By: Reeana Keenen

In my last post, I discussed the merits and drawbacks of ballot initiatives as a form of direct democracy. The main contention with ballot initiatives is whether, in practice, they reflect popular will. In D.C. this past summer, the D.C. Council cited this concern when they decided to overturn Initiative 77, which had been approved by a 12 percent margin of voters in the same election that allowed many of those same Council members to secure their Council seats. The Council claimed the low turnout in the primary election on which the ballot measure appeared was so low it could not reflect the true will of the people. The Council further claimed that Initiative 77 passed with too narrow a margin to allow it to stand.

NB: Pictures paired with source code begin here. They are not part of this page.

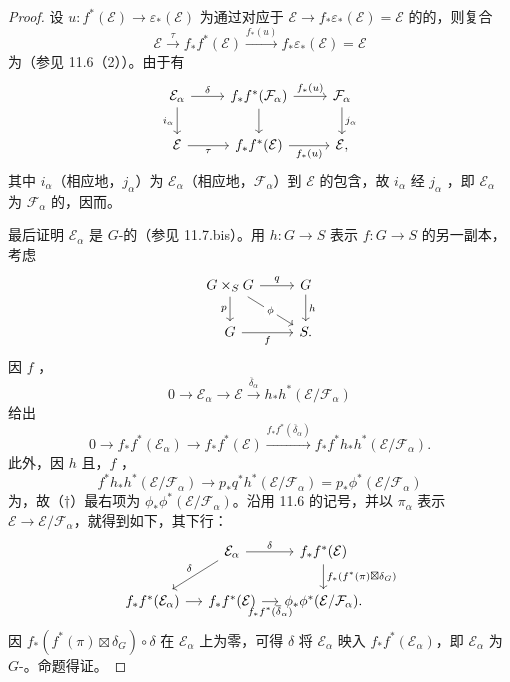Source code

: \begin{proof}
设 $u:f^*(\mathcal E)\to\varepsilon_*(\mathcal E)$ 为通过对应于 $\mathcal E\to f_*\varepsilon_*(\mathcal E)=\mathcal E$ 的的，则复合
\[
\mathcal E\xrightarrow{\tau}f_*f^*(\mathcal E)
\xrightarrow{f_*(u)}f_*\varepsilon_*(\mathcal E)=\mathcal E
\]
为（参见 11.6（2））。由于有
\[
\begin{tikzcd}
\mathcal E_\alpha\arrow[r,"\delta"]\arrow[d,"i_\alpha"']&f_*f^*(\mathcal F_\alpha)\arrow[r,"f_*(u)"]\arrow[d]&\mathcal F_\alpha\arrow[d,"j_\alpha"]\\
\mathcal E\arrow[r,"\tau"']&f_*f^*(\mathcal E)\arrow[r,"f_*(u)"']&\mathcal E,
\end{tikzcd}
\]
其中 $i_\alpha$（相应地，$j_\alpha$）为 $\mathcal E_\alpha$（相应地，$\mathcal F_\alpha$）到 $\mathcal E$ 的包含，故 $i_\alpha$ 经 $j_\alpha$ ，即 $\mathcal E_\alpha$ 为 $\mathcal F_\alpha$ 的，因而。

最后证明 $\mathcal E_\alpha$ 是 $G$-的（参见 11.7.bis）。用 $h:G\to S$ 表示 $f:G\to S$ 的另一副本，考虑
\[
\begin{tikzcd}
G\times_S G\arrow[r,"q"]\arrow[d,"p"']\arrow[dr,"\phi" description]&G\arrow[d,"h"]\\
G\arrow[r,"f"']&S.
\end{tikzcd}
\]
因 $f$ ，
\[
0\longrightarrow\mathcal E_\alpha\longrightarrow\mathcal E
\xrightarrow{\overline\delta_\alpha}h_*h^*(\mathcal E/\mathcal F_\alpha)
\]
给出
\[
0\longrightarrow f_*f^*(\mathcal E_\alpha)\longrightarrow f_*f^*(\mathcal E)
\xrightarrow{f_*f^*(\overline\delta_\alpha)} f_*f^*h_*h^*(\mathcal E/\mathcal F_\alpha).
\tag{$\dagger$}
\]
此外，因 $h$ 且，$f$ ，
\[
f^*h_*h^*(\mathcal E/\mathcal F_\alpha)
\longrightarrow p_*q^*h^*(\mathcal E/\mathcal F_\alpha)=p_*\phi^*(\mathcal E/\mathcal F_\alpha)
\]
为，故（$\dagger$）最右项为 $\phi_*\phi^*(\mathcal E/\mathcal F_\alpha)$。沿用 11.6 的记号，并以 $\pi_\alpha$ 表示 $\mathcal E\to\mathcal E/\mathcal F_\alpha$，就得到如下，其下行：
\[
\begin{tikzcd}[column sep=small]
&\mathcal E_\alpha\arrow[r,"\delta"]\arrow[dl,"\delta"']&f_*f^*(\mathcal E)\arrow[d,"f_*(f^*(\pi)\boxtimes\delta_G)"]\\
f_*f^*(\mathcal E_\alpha)\arrow[r]&f_*f^*(\mathcal E)\arrow[r,"f_*f^*(\overline\delta_\alpha)"']&\phi_*\phi^*(\mathcal E/\mathcal F_\alpha).
\end{tikzcd}
\]
因 $f_*(f^*(\pi)\boxtimes\delta_G)\circ\delta$ 在 $\mathcal E_\alpha$ 上为零，可得 $\delta$ 将 $\mathcal E_\alpha$ 映入 $f_*f^*(\mathcal E_\alpha)$，即 $\mathcal E_\alpha$ 为 $G$-。命题得证。
\end{proof}


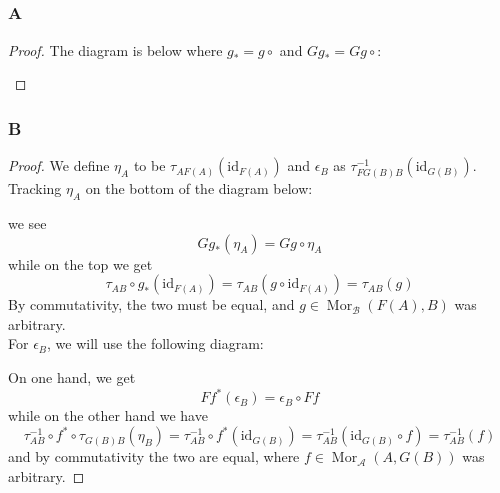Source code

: \documentclass{article}
\newcommand{\id}{\mathrm{id}}
\newcommand{\fA}{\mathscr{A}}
\newcommand{\fB}{\mathscr{B}}
\DeclareMathOperator{\Mor}{Mor}
\begin{document}
\subsection{}
\subsubsection{A}\label{1.5.A}
\begin{proof}
The diagram is below where $g_*=g\circ$ and $Gg_*=Gg\circ $:
    \begin{center}
    \end{center}
    
\end{proof}
\subsubsection{B}\label{1.5.B}
\begin{proof}
    We define $\eta_A$ to be $\tau_{AF(A)}(\id_{F(A)})$ and $\epsilon_B$ as $\tau_{FG(B)B}^{-1}(\id_{G(B)})$. Tracking $\eta_A$ on the bottom of the diagram below: 
    \begin{center}
    \end{center}
    we see
    \[
    Gg_*(\eta_A)=Gg\circ \eta_A
    \]
    while on the top we get
    \[
    \tau_{AB}\circ g_*(\id_{F(A)})=\tau_{AB}(g\circ \id_{F(A)})=\tau_{AB}(g)
    \]
    By commutativity, the two must be equal, and $g\in \Mor_\fB(F(A),B)$ was arbitrary.\\
    \newline
    For $\epsilon_B$, we will use the following diagram:
    \begin{center}
    \end{center}
    On one hand, we get
    \[
    Ff^*(\epsilon_B)=\epsilon_B\circ Ff
    \]
    while on the other hand we have
    \[
    \tau_{AB}^{-1}\circ f^*\circ \tau_{G(B)B}(\eta_B)=\tau_{AB}^{-1}\circ f^*(\id_{G(B)})=\tau_{AB}^{-1}(\id_{G(B)}\circ f)=\tau_{AB}^{-1}(f)
    \]
    and by commutativity the two are equal, where $f\in \Mor_\fA(A,G(B))$ was arbitrary.
\end{proof}
\end{document}
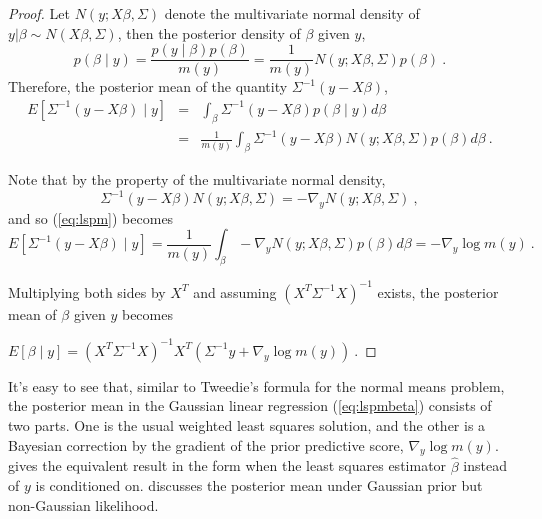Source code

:\documentclass[11pt]{article}%
\numberwithin{equation}{section}
\theoremstyle{plain}
\begin{document}
\begin{proof}
Let $N\left(y; X\beta, \Sigma\right)$ denote the multivariate normal density of $y |\beta\sim N\left(X\beta, \Sigma\right)$, then the posterior density of $\beta$ given $y$,
$$
p\left(\beta \mid y\right) = \displaystyle\frac{p\left(y\mid \beta\right)p\left(\beta\right)}{m\left(y\right)} = \frac{1}{m\left(y\right)}N\left(y; X\beta, \Sigma\right)p\left(\beta\right) \ .
$$
Therefore, the posterior mean of the quantity $\Sigma^{-1}\left(y - X\beta\right)$,
\begin{equation}
\label{eq:lspm}
\begin{array}{rcl}
E\left[\Sigma^{-1}\left(y - X\beta\right)\mid y\right]
&=&\int_\beta
\Sigma^{-1}\left(y - X\beta\right)
p\left(\beta\mid y\right)d\beta\\
&=&
\frac{1}{m\left(y\right)}
\int_\beta
\Sigma^{-1}\left(y - X\beta\right)
N\left(y; X\beta, \Sigma\right)p\left(\beta\right)
d\beta \ .
\end{array}
\end{equation}

Note that by the property of the multivariate normal density,
$$
\Sigma^{-1}\left(y - X\beta\right)
N\left(y; X\beta, \Sigma\right)
=
-\nabla_y N\left(y; X\beta, \Sigma\right) \ ,
$$
and so (\ref{eq:lspm}) becomes
$$
E\left[\Sigma^{-1}\left(y - X\beta\right)\mid y\right]
=
\frac{1}{m\left(y\right)}
\int_\beta
-\nabla_y N\left(y; X\beta, \Sigma\right)
p\left(\beta\right)
d\beta 
=
-\nabla_y \log m\left(y\right) \ .
$$

Multiplying both sides by $X^T$ and assuming $\left(X^T\Sigma^{-1}X\right)^{-1}$ exists, the posterior mean of $\beta$ given $y$ becomes
\vspace{0.5pc}

\hfill
$\displaystyle E\left[\beta\mid y\right] = \left(X^T\Sigma^{-1}X\right)^{-1}X^T\left(\Sigma^{-1}y + \nabla_y\log m\left(y\right)\right) \ .$
\hfill
\end{proof}

It's easy to see that, similar to Tweedie's formula for the normal means problem, the posterior mean in the Gaussian linear regression (\ref{eq:lspmbeta}) consists of two parts.  One is the usual weighted least squares solution, and the other is a Bayesian correction by the gradient of the prior predictive score, $\nabla_y \log m\left(y\right)$.  \cite{griffin2010} gives the equivalent result in the form when the least squares estimator $\hat\beta$ instead of $y$ is conditioned on. \cite{masreliez1975} discusses the posterior mean under Gaussian prior but non-Gaussian likelihood. \citep{pericchi1992}
\end{document}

However, this argument does not hold water, at least in the case of Initiative 77. Claiming that the margin of approval for the ballot measure was too narrow to reflect the clear intention of the voters goes against D.C.’s own automatic recount and ballot initiative recount thresholds of 1 percent. This means there is a presumption of validity for elections that have been certified and have a margin greater than 1 percent. Initiative 77 clearly meets this threshold of presumptive validity.

In deciding whether to overturn the initiative, the D.C. Council held a public hearing that lasted over twelve hours and included testimony from numerous people—253 people signed up to testify. During the hearing, the Council heard predominately from restaurant owners and some tipped workers, but the debate was certainly not one-sided. Those in favor of Initiative 77, or at least in favor of allowing it to stand after it was passed with 56 percent majority vote, sharply criticized the Council’s move to repeal the initiative outright, suggesting that it merely be amended. One Council member proposed an amendment to Initiative 77 that changed the timeline for increasing wages and included provisions on mandatory sexual harassment training and a hotline to report wage theft anonymously—two of the server-generated criticisms of Initiative 77 at the hearing. The amendment was rejected in an 8-5 vote, and the repeal bill was adopted instead.

The Initiative 77 saga illustrates the inevitable tension between voter and legislative will when initiatives land on the ballot. D.C. is that overturns ballot initiatives despite sizable margins of approval. Voters continue to express dissatisfaction with their legislators, and this problem seems unlikely to go away any time soon. Ballot initiatives are a quick-fix to voter dissatisfaction; they offer a work-around for voters to make changes without interference from their legislators. But, this work-around cannot serve its purpose if legislators easily and routinely repeal ballot measures that have been certified.

In California, where voters routinely use ballot measures to express their policy preferences, the state legislature is prohibited from overturning initiatives except by submitting another bill to the electorate to approve the measure to overturn or amend the original initiative. Arizona likewise requires voter approval to overturn or amend a passed ballot initiative, but allows the legislature to amend initiatives with a three-fourths majority of both legislative chambers only if the amendments are in line with the purpose of the initiative. Some states, such as Alaska, Nevada, North Dakota, Washington, and Wyoming allow the legislature to alter ballot initiatives only after some specified time has passed in which the initiative has been effective—with North Dakota requiring the longest amount of time, seven years. Six states, including Arizona, require a supermajority in both legislative chambers to overturn or amend passed ballot initiatives. However, California and Arizona are the only two states that require changes or repeal to be approved by the voters.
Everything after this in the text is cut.